In brief, the technique is as follows: We first introduce the notions of nondeterministic algorithms (see [12]) and of context free grammars, syntax trees, and so on. We next pose the problem of syntactic analysis of some source text alleged to be generated by some given context free grammar as that of constructing the analysis tree. We then observe that this, in turn, can be viewed as a game, not unlike the childrens game of dominoes, in which one has syntactic dominoes corresponding to the various syntax rules of the grammar as well as the symbols of the source text and the goal (or root of the analysis tree). The construction of the analysis tree can now be viewed as a game; the construction of the analysis tree corresponds to choosing and placing syntactic dominoes so as, in the end, to have all edges abutted. The various methods of syntactic analysis (i.e. various ways of constructing the analysis tree) can be viewed as strategies of play of the game.

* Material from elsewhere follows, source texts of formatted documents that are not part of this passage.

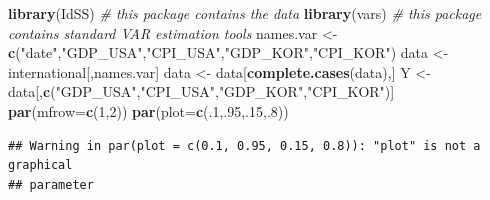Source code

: \documentclass[
  12pt,
]{book}
\newenvironment{Shaded}{\begin{snugshade}}{\end{snugshade}}
\newcommand{\AttributeTok}[1]{\textcolor[rgb]{0.13,0.29,0.53}{#1}}
\newcommand{\CommentTok}[1]{\textcolor[rgb]{0.56,0.35,0.01}{\textit{#1}}}
\newcommand{\DecValTok}[1]{\textcolor[rgb]{0.00,0.00,0.81}{#1}}
\newcommand{\FunctionTok}[1]{\textcolor[rgb]{0.13,0.29,0.53}{\textbf{#1}}}
\newcommand{\NormalTok}[1]{#1}
\newcommand{\OtherTok}[1]{\textcolor[rgb]{0.56,0.35,0.01}{#1}}
\newcommand{\SpecialCharTok}[1]{\textcolor[rgb]{0.81,0.36,0.00}{\textbf{#1}}}
\newcommand{\StringTok}[1]{\textcolor[rgb]{0.31,0.60,0.02}{#1}}
\theoremstyle{definition}
\theoremstyle{definition}
\theoremstyle{definition}
\theoremstyle{definition}
\theoremstyle{remark}
\begin{document}
\begin{Shaded}
\begin{Highlighting}[]
\FunctionTok{library}\NormalTok{(IdSS) }\CommentTok{\# this package contains the data}
\FunctionTok{library}\NormalTok{(vars) }\CommentTok{\# this package contains standard VAR estimation tools}
\NormalTok{names.var }\OtherTok{\textless{}{-}} \FunctionTok{c}\NormalTok{(}\StringTok{"date"}\NormalTok{,}\StringTok{"GDP\_USA"}\NormalTok{,}\StringTok{"CPI\_USA"}\NormalTok{,}\StringTok{"GDP\_KOR"}\NormalTok{,}\StringTok{"CPI\_KOR"}\NormalTok{)}
\NormalTok{data }\OtherTok{\textless{}{-}}\NormalTok{ international[,names.var]}
\NormalTok{data }\OtherTok{\textless{}{-}}\NormalTok{ data[}\FunctionTok{complete.cases}\NormalTok{(data),]}
\NormalTok{Y }\OtherTok{\textless{}{-}}\NormalTok{ data[,}\FunctionTok{c}\NormalTok{(}\StringTok{"GDP\_USA"}\NormalTok{,}\StringTok{"CPI\_USA"}\NormalTok{,}\StringTok{"GDP\_KOR"}\NormalTok{,}\StringTok{"CPI\_KOR"}\NormalTok{)]}
\FunctionTok{par}\NormalTok{(}\AttributeTok{mfrow=}\FunctionTok{c}\NormalTok{(}\DecValTok{1}\NormalTok{,}\DecValTok{2}\NormalTok{))}
\FunctionTok{par}\NormalTok{(}\AttributeTok{plot=}\FunctionTok{c}\NormalTok{(.}\DecValTok{1}\NormalTok{,.}\DecValTok{95}\NormalTok{,.}\DecValTok{15}\NormalTok{,.}\DecValTok{8}\NormalTok{))}
\end{Highlighting}
\end{Shaded}

\begin{verbatim}
## Warning in par(plot = c(0.1, 0.95, 0.15, 0.8)): "plot" is not a graphical
## parameter
\end{verbatim}

\begin{Shaded}
\end{Shaded}
\end{document}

We then develop top-down, left-corner-bottom-up and direct reductions strategies of play; these strategies arc very easily comprehended and, when comprehended, ensure that the student really understands the basic mechanisms required for the three kinds of analysis. Following this we formalize the dominoes and the strategies as AMBIT/G data objects and programs; this has the very distinct advantage that the two-dimensional aspect (the representation of trees and so on) is indirectly modelled. Following this we look at tricky ways of encoding the same logic using conventional programming language techniques (i.e. integers to represent symbols, sectors and matrices of integers to represent strings, etc.) and finally look to adding selectivity (i.e. reducing the amount of choice which has to be made non-deterministically). The result is a program for each of the three basic methods which is a more-or-less efficient analyzer but which has the obscurity normal to such programs. The student then has representations which range from the game which is informal but very readily understood to an AMBIT/G program which is formal but still readily understandable, and, on to a program (in, essentially, ALGOL) which is efficient but rather obscure.

Design Problems of Pattern-Directed Languages. Work in this area has been oriented toward the design of AMBIT/G. This work will eventually be relevant to all pattern-directed languages. We have not yet developed these more general results. Accordingly, the current work on design problems is reported under Task 2, below.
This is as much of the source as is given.